* **TASK TO COMPLETE**: Each line that contains the word "time" is to be copied from the records below.

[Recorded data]
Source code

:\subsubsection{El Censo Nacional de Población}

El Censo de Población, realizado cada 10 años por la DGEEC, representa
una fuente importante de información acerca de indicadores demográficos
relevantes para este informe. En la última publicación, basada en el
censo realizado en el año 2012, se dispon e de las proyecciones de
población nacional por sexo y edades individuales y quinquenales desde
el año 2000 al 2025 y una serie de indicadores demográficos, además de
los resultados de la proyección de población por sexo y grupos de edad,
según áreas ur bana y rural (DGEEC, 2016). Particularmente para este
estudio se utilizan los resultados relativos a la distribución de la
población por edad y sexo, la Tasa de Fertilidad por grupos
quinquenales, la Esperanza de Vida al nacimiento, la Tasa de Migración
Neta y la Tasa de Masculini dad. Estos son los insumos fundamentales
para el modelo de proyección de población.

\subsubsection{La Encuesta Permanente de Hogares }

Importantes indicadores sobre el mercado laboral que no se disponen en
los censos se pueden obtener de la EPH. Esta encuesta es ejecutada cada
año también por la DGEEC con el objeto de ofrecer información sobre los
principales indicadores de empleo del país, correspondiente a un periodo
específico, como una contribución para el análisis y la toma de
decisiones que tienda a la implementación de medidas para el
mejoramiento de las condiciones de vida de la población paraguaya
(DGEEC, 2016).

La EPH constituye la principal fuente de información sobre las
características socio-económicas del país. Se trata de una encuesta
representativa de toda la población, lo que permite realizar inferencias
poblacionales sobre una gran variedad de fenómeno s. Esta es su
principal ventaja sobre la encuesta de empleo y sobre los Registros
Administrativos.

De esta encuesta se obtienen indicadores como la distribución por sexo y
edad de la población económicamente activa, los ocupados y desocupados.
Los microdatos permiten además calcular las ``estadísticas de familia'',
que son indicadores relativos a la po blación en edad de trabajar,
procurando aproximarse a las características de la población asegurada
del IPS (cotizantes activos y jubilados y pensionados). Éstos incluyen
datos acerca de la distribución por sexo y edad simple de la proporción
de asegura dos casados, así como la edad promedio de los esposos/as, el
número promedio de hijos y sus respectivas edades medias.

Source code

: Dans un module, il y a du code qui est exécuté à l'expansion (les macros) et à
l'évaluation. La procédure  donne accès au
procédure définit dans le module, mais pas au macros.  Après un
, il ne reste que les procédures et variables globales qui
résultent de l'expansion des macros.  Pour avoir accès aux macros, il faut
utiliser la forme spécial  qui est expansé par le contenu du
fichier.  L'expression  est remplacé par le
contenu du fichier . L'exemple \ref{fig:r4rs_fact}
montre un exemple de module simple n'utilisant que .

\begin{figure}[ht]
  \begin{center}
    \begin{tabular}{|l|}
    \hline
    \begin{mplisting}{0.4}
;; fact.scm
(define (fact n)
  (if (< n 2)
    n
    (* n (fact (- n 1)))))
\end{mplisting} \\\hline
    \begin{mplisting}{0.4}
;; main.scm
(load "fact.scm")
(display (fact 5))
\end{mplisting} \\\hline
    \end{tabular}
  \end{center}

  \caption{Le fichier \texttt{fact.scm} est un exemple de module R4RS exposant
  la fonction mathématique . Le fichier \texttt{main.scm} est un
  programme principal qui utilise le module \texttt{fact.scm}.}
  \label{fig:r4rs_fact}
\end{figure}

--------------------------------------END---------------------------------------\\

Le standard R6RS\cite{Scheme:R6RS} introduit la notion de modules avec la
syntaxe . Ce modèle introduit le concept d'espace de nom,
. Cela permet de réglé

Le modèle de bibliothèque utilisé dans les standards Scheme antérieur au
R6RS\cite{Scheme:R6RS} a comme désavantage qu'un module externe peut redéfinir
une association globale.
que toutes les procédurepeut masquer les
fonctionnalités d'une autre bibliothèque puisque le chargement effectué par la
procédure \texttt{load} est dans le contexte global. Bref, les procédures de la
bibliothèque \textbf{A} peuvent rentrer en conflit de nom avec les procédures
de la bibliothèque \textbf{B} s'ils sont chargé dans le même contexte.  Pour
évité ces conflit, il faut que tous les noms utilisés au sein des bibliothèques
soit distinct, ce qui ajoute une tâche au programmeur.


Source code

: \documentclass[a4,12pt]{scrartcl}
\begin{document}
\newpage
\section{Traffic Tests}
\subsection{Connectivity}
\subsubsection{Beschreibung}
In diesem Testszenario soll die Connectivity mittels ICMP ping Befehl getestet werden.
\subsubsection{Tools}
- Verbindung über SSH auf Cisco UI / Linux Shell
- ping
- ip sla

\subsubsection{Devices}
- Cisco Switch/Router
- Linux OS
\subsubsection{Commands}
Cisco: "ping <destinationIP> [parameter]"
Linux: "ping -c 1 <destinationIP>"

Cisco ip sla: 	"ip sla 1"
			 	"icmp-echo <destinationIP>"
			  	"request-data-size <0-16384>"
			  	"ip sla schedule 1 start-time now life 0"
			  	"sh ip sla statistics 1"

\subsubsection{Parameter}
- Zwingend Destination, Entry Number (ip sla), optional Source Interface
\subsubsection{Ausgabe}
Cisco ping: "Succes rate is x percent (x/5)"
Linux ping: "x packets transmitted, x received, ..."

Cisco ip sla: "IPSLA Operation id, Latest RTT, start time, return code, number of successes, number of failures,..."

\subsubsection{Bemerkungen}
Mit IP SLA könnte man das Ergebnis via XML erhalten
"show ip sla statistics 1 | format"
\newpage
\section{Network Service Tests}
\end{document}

* **RESPONSE**:
			  	"ip sla schedule 1 start-time now life 0"
Cisco ip sla: "IPSLA Operation id, Latest RTT, start time, return code, number of successes, number of failures,..."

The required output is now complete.